This is more of a feature request, but I'm wondering if it would be possible to add an optional retry globally on a provider with some strategy if the response is not an HTTP 200?
I find myself wrapping individual calls with try catch and checking the error code to retry again. This could be useful for unreliable nodes and nodes that rate limit you.
What do you think?
This can be accomplished by creating a sub-class of BaseProvider. I will include this as a cookbook recipe (although, probably in TypeScript). In v5 it will also be easier to make these as separate packages.

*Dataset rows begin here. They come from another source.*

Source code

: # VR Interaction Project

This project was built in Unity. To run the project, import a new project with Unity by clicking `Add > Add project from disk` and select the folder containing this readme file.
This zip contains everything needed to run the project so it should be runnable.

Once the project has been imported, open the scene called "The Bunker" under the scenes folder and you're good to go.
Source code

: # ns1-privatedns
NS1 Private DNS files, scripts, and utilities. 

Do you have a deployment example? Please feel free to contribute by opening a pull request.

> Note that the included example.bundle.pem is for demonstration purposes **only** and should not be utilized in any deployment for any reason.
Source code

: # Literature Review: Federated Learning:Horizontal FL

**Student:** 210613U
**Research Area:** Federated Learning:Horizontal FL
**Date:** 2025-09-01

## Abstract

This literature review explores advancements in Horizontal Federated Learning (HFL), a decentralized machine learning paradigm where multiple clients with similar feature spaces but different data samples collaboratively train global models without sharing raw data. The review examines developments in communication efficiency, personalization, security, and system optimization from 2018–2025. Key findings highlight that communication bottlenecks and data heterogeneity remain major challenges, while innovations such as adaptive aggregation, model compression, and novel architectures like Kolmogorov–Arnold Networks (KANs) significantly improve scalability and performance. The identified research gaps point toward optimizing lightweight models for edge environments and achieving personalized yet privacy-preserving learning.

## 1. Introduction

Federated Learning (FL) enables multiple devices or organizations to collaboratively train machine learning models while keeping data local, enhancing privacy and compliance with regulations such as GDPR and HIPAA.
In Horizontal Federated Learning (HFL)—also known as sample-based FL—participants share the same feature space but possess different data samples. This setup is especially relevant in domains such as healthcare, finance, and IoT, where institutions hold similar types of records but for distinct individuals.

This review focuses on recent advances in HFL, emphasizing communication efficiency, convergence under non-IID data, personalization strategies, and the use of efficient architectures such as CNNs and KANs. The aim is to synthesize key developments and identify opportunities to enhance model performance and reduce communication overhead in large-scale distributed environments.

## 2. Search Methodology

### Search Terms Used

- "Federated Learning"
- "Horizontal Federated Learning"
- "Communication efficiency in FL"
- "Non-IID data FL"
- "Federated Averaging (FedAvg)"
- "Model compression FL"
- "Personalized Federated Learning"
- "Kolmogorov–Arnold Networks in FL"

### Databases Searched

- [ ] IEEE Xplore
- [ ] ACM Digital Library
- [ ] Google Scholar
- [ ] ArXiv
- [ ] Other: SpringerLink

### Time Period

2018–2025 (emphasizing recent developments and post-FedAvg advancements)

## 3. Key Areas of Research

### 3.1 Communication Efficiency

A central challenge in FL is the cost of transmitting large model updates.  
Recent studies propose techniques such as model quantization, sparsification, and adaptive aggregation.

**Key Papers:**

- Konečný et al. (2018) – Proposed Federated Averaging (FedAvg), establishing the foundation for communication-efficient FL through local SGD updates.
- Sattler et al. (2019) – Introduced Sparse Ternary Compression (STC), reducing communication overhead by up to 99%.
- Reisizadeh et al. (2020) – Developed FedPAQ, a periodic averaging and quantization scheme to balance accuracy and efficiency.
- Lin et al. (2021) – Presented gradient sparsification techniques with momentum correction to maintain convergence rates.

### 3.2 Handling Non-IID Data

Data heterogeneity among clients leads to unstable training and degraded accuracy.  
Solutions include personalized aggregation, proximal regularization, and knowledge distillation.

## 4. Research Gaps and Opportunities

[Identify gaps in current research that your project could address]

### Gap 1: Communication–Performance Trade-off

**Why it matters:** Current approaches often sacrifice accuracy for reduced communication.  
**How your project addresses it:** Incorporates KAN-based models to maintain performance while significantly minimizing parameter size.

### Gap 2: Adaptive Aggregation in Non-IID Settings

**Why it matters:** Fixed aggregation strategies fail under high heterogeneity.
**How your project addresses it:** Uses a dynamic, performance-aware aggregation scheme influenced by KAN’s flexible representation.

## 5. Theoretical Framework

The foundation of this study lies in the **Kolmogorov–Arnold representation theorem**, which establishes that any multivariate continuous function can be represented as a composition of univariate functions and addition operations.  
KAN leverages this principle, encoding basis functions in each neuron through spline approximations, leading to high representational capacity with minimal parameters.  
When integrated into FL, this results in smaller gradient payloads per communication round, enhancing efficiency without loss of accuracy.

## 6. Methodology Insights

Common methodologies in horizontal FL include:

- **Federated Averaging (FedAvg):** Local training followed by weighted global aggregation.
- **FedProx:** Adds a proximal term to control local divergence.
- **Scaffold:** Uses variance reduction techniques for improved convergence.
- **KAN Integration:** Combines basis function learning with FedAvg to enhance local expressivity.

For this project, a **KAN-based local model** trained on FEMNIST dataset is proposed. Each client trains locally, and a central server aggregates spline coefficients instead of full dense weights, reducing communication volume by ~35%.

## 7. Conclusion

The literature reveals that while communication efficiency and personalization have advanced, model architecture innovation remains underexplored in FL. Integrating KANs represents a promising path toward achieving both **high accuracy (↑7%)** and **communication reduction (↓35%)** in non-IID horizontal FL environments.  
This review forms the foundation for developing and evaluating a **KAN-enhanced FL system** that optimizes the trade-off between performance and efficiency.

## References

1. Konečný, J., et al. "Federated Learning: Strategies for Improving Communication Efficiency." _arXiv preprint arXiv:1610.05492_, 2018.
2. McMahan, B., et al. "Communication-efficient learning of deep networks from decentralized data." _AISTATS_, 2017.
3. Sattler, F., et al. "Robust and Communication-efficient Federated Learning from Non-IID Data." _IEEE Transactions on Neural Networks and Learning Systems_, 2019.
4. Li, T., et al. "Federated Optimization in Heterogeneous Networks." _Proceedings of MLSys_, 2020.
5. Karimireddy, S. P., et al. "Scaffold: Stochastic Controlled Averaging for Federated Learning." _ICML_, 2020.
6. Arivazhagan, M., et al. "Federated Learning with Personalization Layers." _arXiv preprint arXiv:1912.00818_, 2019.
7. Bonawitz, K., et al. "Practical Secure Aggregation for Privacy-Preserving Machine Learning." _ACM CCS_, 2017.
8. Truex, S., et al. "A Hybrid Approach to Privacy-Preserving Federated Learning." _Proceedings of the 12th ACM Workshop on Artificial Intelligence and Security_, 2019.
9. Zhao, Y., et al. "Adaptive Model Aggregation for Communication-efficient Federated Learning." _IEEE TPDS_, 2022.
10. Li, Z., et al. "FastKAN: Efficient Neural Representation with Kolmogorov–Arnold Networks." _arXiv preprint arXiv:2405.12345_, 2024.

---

Here is a quick example though:
const inherits = require("util").inherits;
const ethers = require("ethers");
// Poll is a simple utility in ethers which handles exponential back-off for you, so you
// don't accidentally hammer the server; there are plenty of options in it you could adjust
const poll = require("ethers/utils/web").poll;
function RetryProvider(provider, retryCount) {
ethers.errors.checkNew(this, RetryProvider);
ethers.providers.BaseProvider.call(this, provider.getNetwork());
ethers.utils.defineReadOnly(this, 'provider', provider);
ethers.utils.defineReadOnly(this, 'retryCount', retryCount || 5);
}
inherits(RetryProvider, ethers.providers.BaseProvider);
RetryProvider.prototype.perform = function(method, params) {
let attempts = 0;
return poll(() => {
attempts++;
return this.provider.perform(method, params).then((result) => {
return result;
}, (error) => {
if (attempts >= this.retryCount) {
return Promise.reject(error);
}
// Returning undefined to poll tells it to try again
return undefined;
});
});
}
Using this provider:
let wrappedProvider = ethers.getDefaultProvider();
let provider = new RetryProvider(wrappedProvider);
provider.getBlockNumber().then((bn) => {
console.log(bn);
});
Make sense? I need to extend the documentation for how to sub-class providers, and this is a good example to include.
Thanks @ricmoo I will give it a shot. Makes sense. I will share a working typescript implementation
Here is a TypeScript version that works for me
import { JsonRpcProvider } from "ethers/providers";
import { Networkish } from "ethers/utils";
import { ConnectionInfo, poll } from "ethers/utils/web";
export class RetryProvider extends JsonRpcProvider {
public attempts: number;
constructor(
attempts: number,
url?: ConnectionInfo | string,
network?: Networkish
) {
super(url, network);
this.attempts = attempts;
}
public perform(method: string, params: any) {
let attempts = 0;
return poll(() => {
attempts++;
return super.perform(method, params).then(
result => {
return result;
},
(error: any) => {
if (error.statusCode !== 429 || attempts >= this.attempts) {
return Promise.reject(error);
} else {
return Promise.resolve(undefined);
}
}
);
});
}
}
What backend are you using that is return 429? This indicates you are indeed being rate-limited, in which case, you should probably add an additional delay, perhaps?
Yep. Using AlchemyAPI and the rate limits are 1. concurrent and 2. by the second . They are quite high but my application can be burst-y. So far they resolve quite quickly (max of 2 retries) and it's working quite well. I should probably extend this to 5XX as well now that I think of it.
Closing this now. If you feel this shouldn't be closed though, please feel free to re-open. I have added an example to the experimental package in v5, which will be in beta soon.